Central banks from Japan to Switzerland have implemented negative rates in a bid to catalyse economic growth, sending investors scurrying to find yield elsewhere.
One popular destination for these investors has been the US, and in particular, the US Treasury market.
In a note out August 22, George Saravelos at Deutsche Bank took a look at foreign investors buying US bonds, and using currency hedging to eliminate FX risk. The note said:
“Foreigners have fled negative rates and flocked to US fixed income to take advantage of positive rates. Currency hedging these purchases has been a popular strategy: investors buy long-end bonds and use short-dated forwards to eliminate the FX risk.”

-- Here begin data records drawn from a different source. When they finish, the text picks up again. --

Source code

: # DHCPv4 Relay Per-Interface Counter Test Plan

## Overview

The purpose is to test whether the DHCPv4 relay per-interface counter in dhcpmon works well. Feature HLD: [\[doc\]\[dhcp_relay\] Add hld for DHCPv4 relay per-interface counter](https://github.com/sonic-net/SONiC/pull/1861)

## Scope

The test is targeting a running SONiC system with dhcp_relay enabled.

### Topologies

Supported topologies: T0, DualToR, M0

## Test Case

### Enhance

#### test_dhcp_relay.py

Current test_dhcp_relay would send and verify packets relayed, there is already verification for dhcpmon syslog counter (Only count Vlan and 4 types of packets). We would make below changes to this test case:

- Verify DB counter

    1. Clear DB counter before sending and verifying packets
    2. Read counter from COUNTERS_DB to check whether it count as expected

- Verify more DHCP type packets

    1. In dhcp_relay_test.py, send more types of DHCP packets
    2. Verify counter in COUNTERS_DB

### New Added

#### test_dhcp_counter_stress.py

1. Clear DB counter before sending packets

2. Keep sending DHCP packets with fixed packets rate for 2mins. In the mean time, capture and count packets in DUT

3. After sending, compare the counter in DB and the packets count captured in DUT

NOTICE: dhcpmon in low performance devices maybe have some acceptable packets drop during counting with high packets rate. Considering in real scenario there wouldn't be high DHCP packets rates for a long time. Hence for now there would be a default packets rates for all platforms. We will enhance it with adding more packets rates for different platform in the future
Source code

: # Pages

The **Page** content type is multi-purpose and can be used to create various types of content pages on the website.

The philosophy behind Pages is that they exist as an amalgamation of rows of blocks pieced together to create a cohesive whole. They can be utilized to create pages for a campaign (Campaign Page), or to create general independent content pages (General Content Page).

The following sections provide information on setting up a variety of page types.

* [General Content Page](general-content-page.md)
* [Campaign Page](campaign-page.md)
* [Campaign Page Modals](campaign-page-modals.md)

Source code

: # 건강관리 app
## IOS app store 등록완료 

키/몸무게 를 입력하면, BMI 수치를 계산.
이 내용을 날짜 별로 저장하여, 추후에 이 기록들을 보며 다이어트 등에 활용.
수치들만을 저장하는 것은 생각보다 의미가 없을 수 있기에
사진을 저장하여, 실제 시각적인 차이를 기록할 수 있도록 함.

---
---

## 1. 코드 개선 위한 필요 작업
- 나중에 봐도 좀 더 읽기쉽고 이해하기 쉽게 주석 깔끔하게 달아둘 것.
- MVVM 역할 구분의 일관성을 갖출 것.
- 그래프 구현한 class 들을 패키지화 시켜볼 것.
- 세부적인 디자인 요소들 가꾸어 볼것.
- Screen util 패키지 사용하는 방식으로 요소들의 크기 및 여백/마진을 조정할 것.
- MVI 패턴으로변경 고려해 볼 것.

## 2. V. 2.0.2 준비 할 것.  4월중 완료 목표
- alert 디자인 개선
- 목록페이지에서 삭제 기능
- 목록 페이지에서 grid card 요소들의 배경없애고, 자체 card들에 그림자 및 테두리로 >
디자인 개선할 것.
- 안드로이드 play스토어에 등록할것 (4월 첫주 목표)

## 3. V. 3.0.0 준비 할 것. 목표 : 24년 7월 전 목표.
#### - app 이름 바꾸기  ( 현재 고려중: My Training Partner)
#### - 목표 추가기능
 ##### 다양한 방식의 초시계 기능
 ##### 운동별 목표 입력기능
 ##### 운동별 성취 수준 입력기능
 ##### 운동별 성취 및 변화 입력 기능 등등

Unfortunately for investors, this safe harbour has now disappeared as a result of diverging central bank policy. Saravelos said (emphasis added):
“Yet something significant has happened in recent months: buying 10-yr US treasuries is no longer profitable. It is not only Europeans or Japanese, there now isn’t any global fixed income investor that can make decent money by buying hedged USTs.”
The chart below shows this in action, with the yield differential (think profit) on 10-year US Treasurys shrinking in the left hand chart. Investors in Japan, the UK and Europe now get nothing for buying 10-year US Treasurys that have currency hedging in place.
This shift is partly down to what is called the cross-currency basis, which is essentially the cost of hedging the FX risk. The move in the basis has been driven by regulatory restrictions and differing investor hedging preferences, according to Deutsche Bank.
The chart on the right shows the cost of hedging the FX risk versus the yield pickup offered by 10-year US Treasurys. In short, they’re converging.
This shift could limit foreign investor interest in the US Treasury market, according to Deutsche Bank.
“It is hard to see the relentless foreign buying of hedged US fixed income continuing at the same pace,” the note said. “Unless other bond yields decline deep into negative territory (they are already zero), there may be limits to how much more UST yields can compress.”
This change could also have an impact on the US dollar, as investors will have to buy US Treasurys unhedged if they want to find yield on AAA investments. That will generate additional demand for US dollars.